According to the authors, replacing free sugars with non-free sugars—mostly those that are found naturally in whole fruits and vegetables—and increasing your consumption of fibre may help prevent cardiovascular disease.
According to a study, consuming more free sugars—both added sugars and those present naturally in honey and fruit juice—is associated with an elevated risk of cardiovascular disease. The results back with the universal dietary advice to keep free sugar consumption to less than 5% of total daily calorie intake.
Using information from 110,497 UK Biobank participants who have completed at least two dietary evaluations, Rebecca Kelly and colleagues conducted data analysis. Total cardiovascular disease (heart disease and stroke combined), heart disease, and stroke occurred in 4,188, 3,138, and 1,124 people, respectively, during the 9.4 years that the researchers followed the subjects.
The researchers discovered that outcomes for cardiovascular disease were not correlated with total carbohydrate intake. However, after examining the types and sources of carbohydrates consumed, they discovered that a larger intake of free sugar from foods such as sugary drinks, fruit juice, and sweets was linked to a higher risk of all outcomes related to cardiovascular disease. The chance of developing any form of cardiovascular disease increased by 7% for every additional 5% in total energy from free sugars.
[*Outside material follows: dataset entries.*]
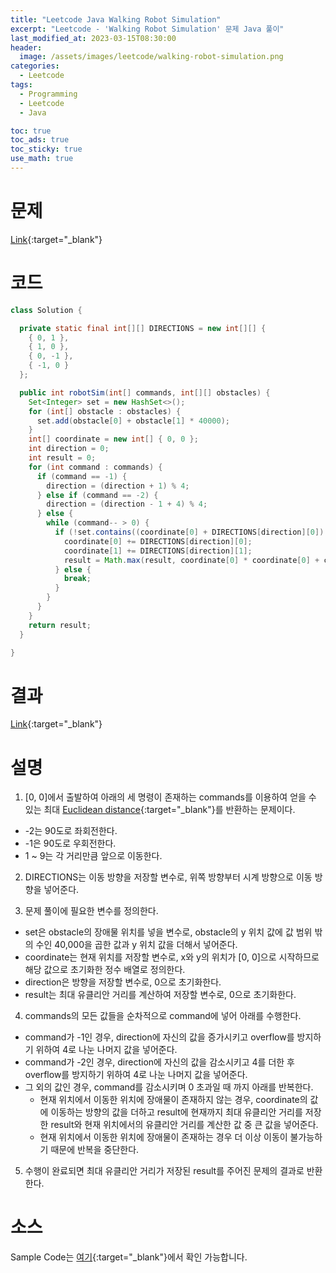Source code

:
 ```yaml
---
title: "Leetcode Java Walking Robot Simulation"
excerpt: "Leetcode - 'Walking Robot Simulation' 문제 Java 풀이"
last_modified_at: 2023-03-15T08:30:00
header:
  image: /assets/images/leetcode/walking-robot-simulation.png
categories:
  - Leetcode
tags:
  - Programming
  - Leetcode
  - Java

toc: true
toc_ads: true
toc_sticky: true
use_math: true
---
```

# 문제
[Link](https://leetcode.com/problems/walking-robot-simulation){:target="_blank"}

# 코드
```java
class Solution {

  private static final int[][] DIRECTIONS = new int[][] {
    { 0, 1 },
    { 1, 0 },
    { 0, -1 },
    { -1, 0 }
  };

  public int robotSim(int[] commands, int[][] obstacles) {
    Set<Integer> set = new HashSet<>();
    for (int[] obstacle : obstacles) {
      set.add(obstacle[0] + obstacle[1] * 40000);
    }
    int[] coordinate = new int[] { 0, 0 };
    int direction = 0;
    int result = 0;
    for (int command : commands) {
      if (command == -1) {
        direction = (direction + 1) % 4;
      } else if (command == -2) {
        direction = (direction - 1 + 4) % 4;
      } else {
        while (command-- > 0) {
          if (!set.contains((coordinate[0] + DIRECTIONS[direction][0]) + (coordinate[1] + DIRECTIONS[direction][1]) * 40000)) {
            coordinate[0] += DIRECTIONS[direction][0];
            coordinate[1] += DIRECTIONS[direction][1];
            result = Math.max(result, coordinate[0] * coordinate[0] + coordinate[1] * coordinate[1]);
          } else {
            break;
          }
        }
      }
    }
    return result;
  }

}
```

# 결과
[Link](https://leetcode.com/problems/walking-robot-simulation/submissions/915311329/){:target="_blank"}

# 설명
1. [0, 0]에서 출발하여 아래의 세 명령이 존재하는 commands를 이용하여 얻을 수 있는 최대 [Euclidean distance](https://en.wikipedia.org/wiki/Euclidean_distance){:target="_blank"}를 반환하는 문제이다.
- -2는 90도로 좌회전한다.
- -1은 90도로 우회전한다.
- 1 ~ 9는 각 거리만큼 앞으로 이동한다.

2. DIRECTIONS는 이동 방향을 저장할 변수로, 위쪽 방향부터 시계 방향으로 이동 방향을 넣어준다.

3. 문제 풀이에 필요한 변수를 정의한다.
- set은 obstacle의 장애물 위치를 넣을 변수로, obstacle의 y 위치 값에 값 범위 밖의 수인 40,000을 곱한 값과 y 위치 값을 더해서 넣어준다.
- coordinate는 현재 위치를 저장할 변수로, x와 y의 위치가 [0, 0]으로 시작하므로 해당 값으로 초기화한 정수 배열로 정의한다.
- direction은 방향을 저장할 변수로, 0으로 초기화한다.
- result는 최대 유클리안 거리를 계산하여 저장할 변수로, 0으로 초기화한다.

4. commands의 모든 값들을 순차적으로 command에 넣어 아래를 수행한다.
- command가 -1인 경우, direction에 자신의 값을 증가시키고 overflow를 방지하기 위하여 4로 나눈 나머지 값을 넣어준다.
- command가 -2인 경우, direction에 자신의 값을 감소시키고 4를 더한 후 overflow를 방지하기 위하여 4로 나눈 나머지 값을 넣어준다.
- 그 외의 값인 경우, command를 감소시키며 0 초과일 때 까지 아래를 반복한다.
  - 현재 위치에서 이동한 위치에 장애물이 존재하지 않는 경우, coordinate의 값에 이동하는 방향의 값을 더하고 result에 현재까지 최대 유클리안 거리를 저장한 result와 현재 위치에서의 유클리안 거리를 계산한 값 중 큰 값을 넣어준다.
  - 현재 위치에서 이동한 위치에 장애물이 존재하는 경우 더 이상 이동이 불가능하기 때문에 반복을 중단한다.

5. 수행이 완료되면 최대 유클리안 거리가 저장된 result를 주어진 문제의 결과로 반환한다.

# 소스
Sample Code는 [여기](https://github.com/GracefulSoul/leetcode/blob/master/src/main/java/gracefulsoul/problems/WalkingRobotSimulation.java){:target="_blank"}에서 확인 가능합니다.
The risk of stroke was 10% greater, while the risk of heart disease was shown to be 6% higher. Additionally, ingesting five more grimes of fibre per day was linked to a 4% decreased risk of developing all cardiovascular diseases, although this association was no longer significant when body mass index was taken into account.
According to scientists, consuming more fiber and swapping free sugars for non-free sugars, particularly those found naturally in whole fruits and vegetables, may help prevent cardiovascular disease.
Higher consumption of free sugars was also associated with higher levels of triglycerides, a form of fat that is produced when people consume more calories beyond what their bodies instantly require from foods like butter, oils, and other fats. High triglyceride levels, which are those that are greater than 150 milligrams per deciliter, can raise the chance of developing cardiac conditions such as coronary artery disease.
What is the outcome of high triglyceride levels?
High triglyceride levels, which are those that are greater than 150 milligrammes per deciliter, can raise the chance of developing cardiac conditions such as coronary artery disease.
How can one prevent cardiovascular diseases?
According to scientists, consuming more fibre and swapping free sugars for non-free sugars, particularly those found naturally in whole fruits and vegetables, may help prevent cardiovascular disease.